Como es tan mal visto el Parlamento por la opinión pública la acusada, Yasna Provoste, se está convirtiendo en una líder popular, algo así como la Tirana, una  reina indígena, una matrona en los desfiles de la vendimia, una especie de “Doña Bárbara”, una Santa Teresita de Los Andes, y cuanta heroína se nos pueda ocurrir. No sería raro que en cada sala de clase, de los distintos centros educacionales fiscales, incluyeran retrato de Yasna Provoste, junto a O`Higgins y Balmaceda. A lo mejor, se le aparece la Virgen del Carmen y le entrega uno de esos crípticos mensajes que siempre resultan verídicos porque se conocen después de los hechos. En su estúpida victoria a lo Pirro, la Alianza por Chile le regaló, en bandeja, una gran líder a la decadente Democracia Cristiana, que poco tenía que hacer con Soledad Alvear o con Ximena  Rincón. Hasta de las cuevas aparece el conejo de la suerte, Jaime Ravinet.

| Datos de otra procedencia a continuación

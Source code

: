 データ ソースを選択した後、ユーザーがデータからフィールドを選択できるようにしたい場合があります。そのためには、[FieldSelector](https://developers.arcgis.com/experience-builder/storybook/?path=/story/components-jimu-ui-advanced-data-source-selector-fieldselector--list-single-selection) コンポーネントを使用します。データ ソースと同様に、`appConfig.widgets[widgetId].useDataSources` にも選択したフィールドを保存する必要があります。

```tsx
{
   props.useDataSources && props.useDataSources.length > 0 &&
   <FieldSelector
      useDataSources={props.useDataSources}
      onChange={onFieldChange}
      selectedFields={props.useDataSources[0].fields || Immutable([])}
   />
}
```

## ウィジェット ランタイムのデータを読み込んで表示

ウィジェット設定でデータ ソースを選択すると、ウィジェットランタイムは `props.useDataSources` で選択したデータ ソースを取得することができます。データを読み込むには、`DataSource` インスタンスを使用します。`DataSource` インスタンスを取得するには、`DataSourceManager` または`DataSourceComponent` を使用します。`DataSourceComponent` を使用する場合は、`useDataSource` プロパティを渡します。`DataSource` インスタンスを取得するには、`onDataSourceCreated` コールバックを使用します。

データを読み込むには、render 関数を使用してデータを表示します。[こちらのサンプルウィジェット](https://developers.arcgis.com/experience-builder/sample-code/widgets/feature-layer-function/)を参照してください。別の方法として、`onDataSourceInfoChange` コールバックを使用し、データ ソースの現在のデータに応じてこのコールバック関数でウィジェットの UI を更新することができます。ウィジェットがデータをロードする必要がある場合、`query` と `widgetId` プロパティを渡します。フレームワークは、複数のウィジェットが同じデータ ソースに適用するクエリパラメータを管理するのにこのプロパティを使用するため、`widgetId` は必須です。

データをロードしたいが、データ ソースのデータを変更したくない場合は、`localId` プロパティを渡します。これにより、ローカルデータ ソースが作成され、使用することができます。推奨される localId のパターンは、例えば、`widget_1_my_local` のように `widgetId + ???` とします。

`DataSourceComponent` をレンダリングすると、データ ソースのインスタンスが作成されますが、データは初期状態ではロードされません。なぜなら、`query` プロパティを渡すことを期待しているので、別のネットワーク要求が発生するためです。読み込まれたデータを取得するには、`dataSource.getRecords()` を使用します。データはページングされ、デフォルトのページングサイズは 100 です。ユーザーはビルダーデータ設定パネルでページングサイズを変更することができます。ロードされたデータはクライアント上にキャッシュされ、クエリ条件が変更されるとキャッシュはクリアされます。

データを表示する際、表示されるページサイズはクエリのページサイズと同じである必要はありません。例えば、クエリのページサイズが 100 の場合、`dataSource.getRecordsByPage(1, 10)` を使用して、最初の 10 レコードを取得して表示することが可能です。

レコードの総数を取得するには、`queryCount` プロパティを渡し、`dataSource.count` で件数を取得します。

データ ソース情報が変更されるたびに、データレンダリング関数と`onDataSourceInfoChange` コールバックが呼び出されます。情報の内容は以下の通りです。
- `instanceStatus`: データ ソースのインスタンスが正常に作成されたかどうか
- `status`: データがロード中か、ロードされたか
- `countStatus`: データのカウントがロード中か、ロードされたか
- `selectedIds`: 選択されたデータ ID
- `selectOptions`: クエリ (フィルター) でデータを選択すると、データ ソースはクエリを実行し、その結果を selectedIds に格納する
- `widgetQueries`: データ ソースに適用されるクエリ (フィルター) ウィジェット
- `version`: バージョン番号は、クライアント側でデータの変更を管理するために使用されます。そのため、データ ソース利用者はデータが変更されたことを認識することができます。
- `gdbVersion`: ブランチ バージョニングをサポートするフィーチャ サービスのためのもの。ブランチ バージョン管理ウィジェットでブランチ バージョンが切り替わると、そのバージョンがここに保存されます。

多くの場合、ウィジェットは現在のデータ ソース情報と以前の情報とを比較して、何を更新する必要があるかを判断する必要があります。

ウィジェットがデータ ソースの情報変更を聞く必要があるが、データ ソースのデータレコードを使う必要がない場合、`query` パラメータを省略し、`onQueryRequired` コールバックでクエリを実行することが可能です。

En la segunda etapa de la acusación constitucional contra la ministra se puede complicar más la posibilidad de éxito de la derecha, pues se hacen necesarios 20 votos a favor para destituirla; basta la ausencia de un senador para que la acusación fracase; el senador independiente Carlos Bianchi aún no ha definido su voto y parece no estar muy de acuerdo en seguir a la patota de la derecha y del colorín; no sería nada de raro que se salvara Yasna en el último segundo. No creo en los milagros, “pero que los hay, los hay”, – se han visto cojos  corriendo la maratón -; si yo fuera gobierno le regalaría una playa tropical a Magallanes; claro que Michelle Bachelet y sus ministros obran siempre con transparencia y probidad y son, además, personas muy serias y responsables para presionar a senadores que actúan como jurado en el caso.

La acusación es una victoria a lo Pirro: primero, la Alianza entre los colorines y la derecha, está pegada con moco –en la apariencia piensan muy distinto unos y otros-; lo del arco iris aliancista es una soberana estupidez –son demasiado totalitarios para ser pluralistas y demasiado individualistas para emprender una acción colectiva- siempre terminan dividiéndose por personalismos, no se soportan los unos a los otros; ara intentar ganar en las próximas elecciones presidenciales, Sebastián Piñera necesita dividir a la Democracia Cristiana, halagándola con preciados regalos, y no uniéndola en el resentimiento contra la estrategia del desarrollo. Nada peor que quemar viva a la heroína de moda de la Democracia Cristiana.